私は手を伸ばし、手を伸ばし、どこかを掴んでは体を前に押し出して進んだ。
早く……、もっと早く!
そして私はやっと、そこにたどり着いた。
玄関のようだった。
そしてそこに倒れる女の人。
だ、だれ?
誰だろう、この人……。
目を閉じて、冷たい玄関のコンクリートに頬を付けて倒れている。
奈央……、奈央……。
そうだ、ここ、奈央の家だ……。
奈央……、奈央……。
お母さん!
奈央の、奈央の、お母さん!!!
私は悲鳴を上げながら目を覚ました。
「奈央! 奈央!」そう言いながら、私は床に倒れ、馬乗りにされているのも忘れて奈央の手を取って必死に訴えた。
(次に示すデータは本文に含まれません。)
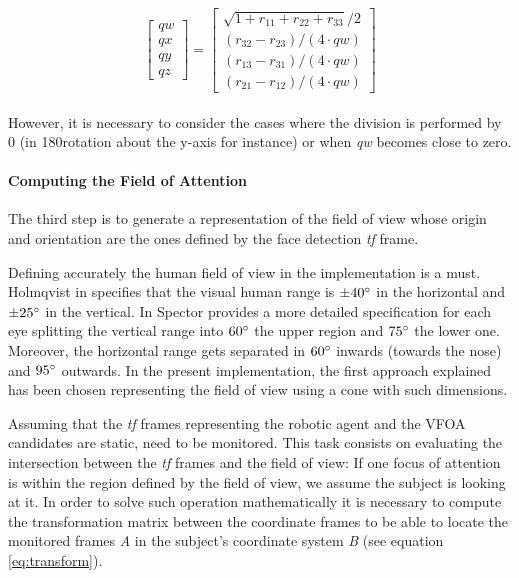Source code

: \documentclass{sig-alternate}
\begin{document}
\begin{equation}
\begin{bmatrix}
qw \\
qx \\
qy \\
qz
\end{bmatrix}
=
\begin{bmatrix}
\sqrt{1 + r_{11} + r_{22} + r_{33}} /2 \\
(r_{32} - r_{23})/( 4 \cdot qw) \\
(r_{13} - r_{31})/( 4 \cdot qw) \\
(r_{21} - r_{12})/( 4 \cdot qw)
\end{bmatrix}
\label{eq:quat}
\end{equation}
\\
However, it is necessary to consider the cases where the division is performed
by 0 (in 180\degree rotation about the y-axis for instance) or when \textit{qw}
becomes close to zero.

\paragraph{Computing the Field of Attention}

The third step is to generate a representation of the field of view whose origin
and orientation are the ones defined by the face detection \textit{tf} frame. 

Defining accurately the human field of view in the implementation is a must.
Holmqvist in \cite{holmqvist2011eye} specifies that the visual human range is $
\pm  40\degree $ in the horizontal and $ \pm 25\degree $ in the vertical. In
\cite{walker1980clinical} Spector provides a more detailed specification for
each eye splitting the vertical range into $ 60\degree $ the upper region and $
75\degree $ the lower one. Moreover, the horizontal range gets separated in $
60\degree $ inwards (towards the nose) and $ 95\degree $ outwards. In the
present implementation, the first approach explained has been chosen
representing the field of view using a cone with such dimensions.

Assuming that the \textit{tf} frames representing the robotic agent and the VFOA
candidates are static, need to be monitored. This task consists on evaluating
the intersection between the \textit{tf} frames and the field of view: If one
focus of attention is within the region defined by the field of view, we assume
the subject is looking at it. In order to solve such operation mathematically it
is necessary to compute the transformation matrix between the coordinate frames
to be able to locate the monitored frames \textit{A} in the subject's coordinate
system \textit{B} (see equation \ref{eq:transform}).
\end{document}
「奈央! 奈央! 今すぐ家に帰って! お母さんが、お母さんが!!!」
私の狂気じみた叫び声に我を取り戻すように、奈央は動きを止めて私の目を見つめた。
「奈央、今すぐ家に帰って! お母さんが、お母さんが倒れてる!」
私のその声をまるでスタートの合図にするように、奈央は飛び起きるように立ち上がり、わき目もふらず廊下に飛び出して行った。